L’année a débuté avec la découverte de Cendrillon de Joel Pommerat sous
la direction de la metteuse en scène
Chiara Villa.
Le
projet proposé par Chiara Villa a d’abord constitué un clin d’œil aux
Terminales de l’an passé qui avaient travaillé surtout la première partie du
texte ; elle a décidé de se concentrer plutôt sur la deuxième partie,
comme s’il y avait une sorte de passage de relais, de transmission, même si le
parti pris de la mise en scène sera très différent.
Le
travail dramaturgique a porté sur la notion de réécriture du conte
traditionnel, sur son actualisation mais pas seulement pour mettre en exergue
la réflexion sur le travail de deuil et sur le malentendu à l’origine de la
difficulté de résilience du personnage de Sandra, plutôt pour insister sur la
disparition, chez Pommerat, du thème de l’ascension sociale liée au mérite
moral et à la beauté de Cendrillon, à la recherche d’un Prince Charmant et de
l’amour idéal, qui par un mariage avantageux, l permettrait cette ascension, au
profit de la rencontre de « deux jeunes personnes », avers et revers
d’une même médaille, dont la sexualisation différente n’a que peu d’importance
au regard de ce qui les rassemble, une même souffrance liée à la disparition de
la mère, un traumatisme qui les empêche
de grandir et qui fait qu’ils vont devenir l’un pour l’autre la rencontre
décisive permettant leur évolution.
La Cendrillon de Pommerat révèle bel et
bien comment effectuer un travail de deuil, comment sortir du
« malentendu », que l’on peut interpréter comme un déni de la vérité,
pour grandir, par la grâce d’une amitié qui naît du partage d’un malheur
commun.

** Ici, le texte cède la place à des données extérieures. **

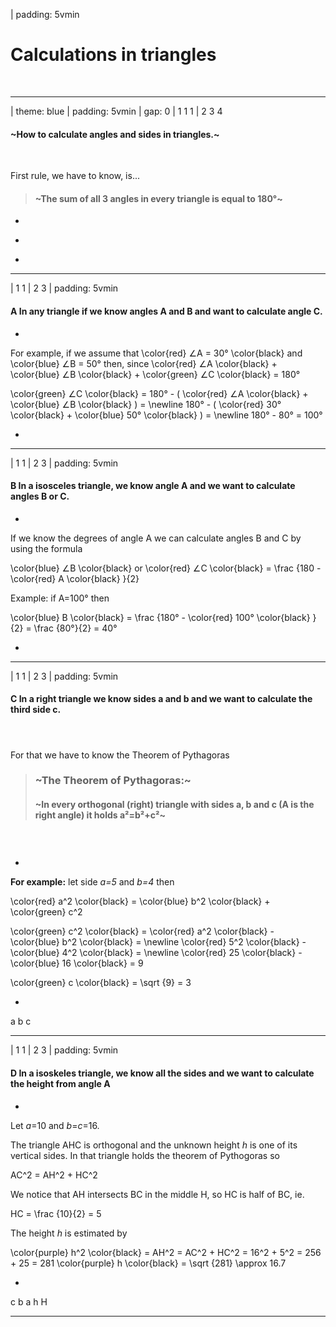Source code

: 

| padding: 5vmin

# Calculations in triangles

&nbsp;


---


| theme: blue
| padding: 5vmin
| gap: 0
| 1 1 1
| 2 3 4


#### ~How to calculate angles and sides in triangles.~

&nbsp; 

First rule, we have to know, is...


<blockquote>
  <section>
    <f-inline style="margin-bottom:0">

<f-fact-icon size="large" style="padding-right: var(--base3)" />

#### ~The sum of all 3 angles in every triangle is equal to 180°~

</f-inline>

</section>
</blockquote> 


-

<f-scene grid class="fullWidthScene">
  <Triangle :points="[ [0,1.598],[-1.5,-1],[1.5,-1] ]" :angleMarkers="3" angleInfo />
</f-scene>

-

<f-scene grid class="fullWidthScene">
  <Triangle :points="[ [-1,1],[-1,-1],[1,-1] ]" :angleMarkers="3" angleInfo />
</f-scene>

-

<f-scene grid class="fullWidthScene">
  <Triangle :points="[ [0.3,1.6],[-1.5,-1],[1.2,-1.2] ]" :angleMarkers="3" angleInfo />
</f-scene>



---

| 1 1
| 2 3
| padding: 5vmin


#### **A** In any triangle if we know angles A and B and want to calculate angle C. 

-

For example, if we assume that <f-math inline>\color{red} ∠A = 30° \color{black} and \color{blue} ∠B = 50°</f-math> then, since <f-math inline>\color{red} ∠A \color{black} + \color{blue} ∠B \color{black} + \color{green} ∠C \color{black} = 180°</f-math>

<f-math>
\color{green} ∠C \color{black} = 180° - ( \color{red} ∠A \color{black} + \color{blue} ∠B \color{black} ) = 
\newline 
180° - ( \color{red} 30° \color{black} + \color{blue} 50° \color{black} ) = 
\newline 
180° - 80° = 100°
</f-math>

-

<f-scene grid class="fullWidthScene">
  <Triangle :points="[ [-1.5,-0.5],[1.5,-0.5],[2.021-1.5,1.166532-0.5] ]" :angleMarkers="3" angleInfo />
</f-scene>

---









| 1 1
| 2 3
| padding: 5vmin

#### **B** In a isosceles triangle, we know angle A and we want to calculate angles B or C.

-

If we know the degrees of angle <f-math inline red>A</f-math> we can calculate angles <f-math inline blue>B</f-math> and <f-math inline green>C</f-math> by using the formula 

<f-math inline>\color{blue} ∠B \color{black} or \color{red} ∠C \color{black} = \frac {180 - \color{red} A \color{black} }{2}</f-math>

Example: if <f-math inline red>A=100°</f-math> then 

<f-math inline>\color{blue} B \color{black} = \frac {180° - \color{red} 100° \color{black} }{2} = \frac {80°}{2} = 40°</f-math>

-

<f-scene grid class="fullWidthScene">
  <Triangle :points="[ [0,1],[-1.5,-0.8],[1.5,-0.8] ]" :angleMarkers="3" angleInfo />
</f-scene>

---









| 1 1
| 2 3
| padding: 5vmin

#### **C** In a right triangle we know sides a and b and we want to calculate the third side c.

#### &nbsp;

For that we have to know the Theorem of Pythagoras

<blockquote>
<section>

<f-inline>

<f-fact-icon size="large" />

### ~The Theorem of Pythagoras:~

</f-inline>

#### ~In every orthogonal (right)  triangle with sides a, b and c (A is the right angle) it holds a²=b²+c²~

</section>
</blockquote> 


### &nbsp;

-

**For example:** let side <var class="red">a=5</var> and <var class="blue">b=4</var> then 

<f-math inline>\color{red} a^2 \color{black} = \color{blue} b^2 \color{black} + \color{green} c^2
</f-math>

<f-math inline>\color{green} c^2 \color{black} = \color{red} a^2 \color{black} - \color{blue} b^2 \color{black} = \newline \color{red} 5^2 \color{black} - \color{blue} 4^2 \color{black} = \newline \color{red} 25 \color{black} - \color{blue} 16 \color{black} = 9
</f-math>

<f-math inline>\color{green} c \color{black} = \sqrt {9} = 3</f-math>

-

<f-scene grid class="fullWidthScene">
  <Triangle :points="[ [-0.5,-1],[1,-1],[-0.5,1] ]" :angleMarkers="1"  />
  <f-text :fill="color('red')" position="0.4 0.2">a</f-text>
  <f-text :fill="color('blue')" position="-0.7 0">b</f-text>
  <f-text :fill="color('green')" position="0.2 -1.2">c</f-text>
</f-scene>

---








| 1 1
| 2 3
| padding: 5vmin

#### **D** In a isoskeles triangle, we know all the sides and we want to calculate the height from angle A

-

Let <var class="red">a</var>=10 and <var class="blue">b</var>=<var class="green">c</var>=16. 

The triangle AHC is orthogonal and the unknown height <var class="purple">h</var> is one of its vertical sides. 
In that triangle holds the theorem of Pythogoras so 

<f-math inline>AC^2 = AH^2 + HC^2</f-math>

We notice that AH intersects BC in the middle H, so HC is half of BC, ie. 

<f-math inline>HC = \frac {10}{2} = 5</f-math>

The height <var class="purple">h</var> is estimated by

<f-math inline>\color{purple} h^2 \color{black} = AH^2 = AC^2 + HC^2 = 16^2 + 5^2 = 256 + 25 = 281
  \color{purple} h \color{black} = \sqrt {281} \approx 16.7</f-math>

-

<f-scene grid class="fullWidthScene">
  <f-box :fill="color('yellow')" stroke r="0.25" opacity="0.5" position="0.125 -0.875" />
  <Triangle :points="[ [0,1.5],[1,-1],[-1,-1] ]" />
  <f-line points="0 1.5, 0 -1" style="stroke-dasharray: 0.04 0.07;" strokeWidth="2" :stroke="color('blue')" />
  <f-text :fill="color('green')" position="0.7 0.3">c</f-text>
  <f-text :fill="color('green')" position="-0.7 0.3">b</f-text>
  <f-text :fill="color('green')" position="0 -1.2">a</f-text>
  <f-text :fill="color('green')" position="-0.15 -0.15">h</f-text>
  <f-text :fill="color('blue')" position="-0.15 -0.9">H</f-text>
</f-scene>

---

L’expérience de la rencontre avec l’Autre permettra de sortir du moi mortifère et de
créer un lien durable entre les protagonistes.
Chiara a
donc proposé que Cendrillon soit interprété par un garçon (Lionel) et le Prince
par une fille ( Margaux), le texte de Pommerat étant modifié par des
expressions qui neutralisent le genre des personnages :
« enfant », « jeune altesse » afin de mettre en avant leur
« gémellité », modifications que nous nous sommes autorisés au nom
d’une « écriture de plateau » que Pommerat pratique lui-même dans son
propre travail.
Le quatrième
mur est par ailleurs complètement gommé également puisque des personnages
viennent s’assoir au premier rang du public et l’interpelle.
Chiara a
également proposé un dispositif assez sophistiqué qui demande aux élèves une
gestion précise des accessoires et costumes, notamment pour la scène de
l’habillage avant que la famille se rende au bal : comment jouer quand il
faut s’habiller, se déshabiller, chorégraphier des déplacements tout en calant
des répliques. Beaucoup de passages sont traités de façon chorale et demandent
une extrême précision. A l’ouverture, les comédiens sont assis à cour et à
jardin sur des chaises visibles, un portant recouvert de vêtements et entouré de 21 une paire de chaussures en
cercle occupe le centre du plateau. A jardin et à cour, deux mannequins
masculin et féminin. Les scènes vont s’enchaîner dans ce dispositif qui ouvre
sur l’espace du public. La boite magique de la fée devenant par exemple le
plateau alors que « Cendrillon » sera installé au premier rang de la
salle…
Les élèves
se sont pris au jeu d’une forme très éloignée de tout naturalisme mais qui
demande une virtuosité difficile à acquérir en si peu de séances.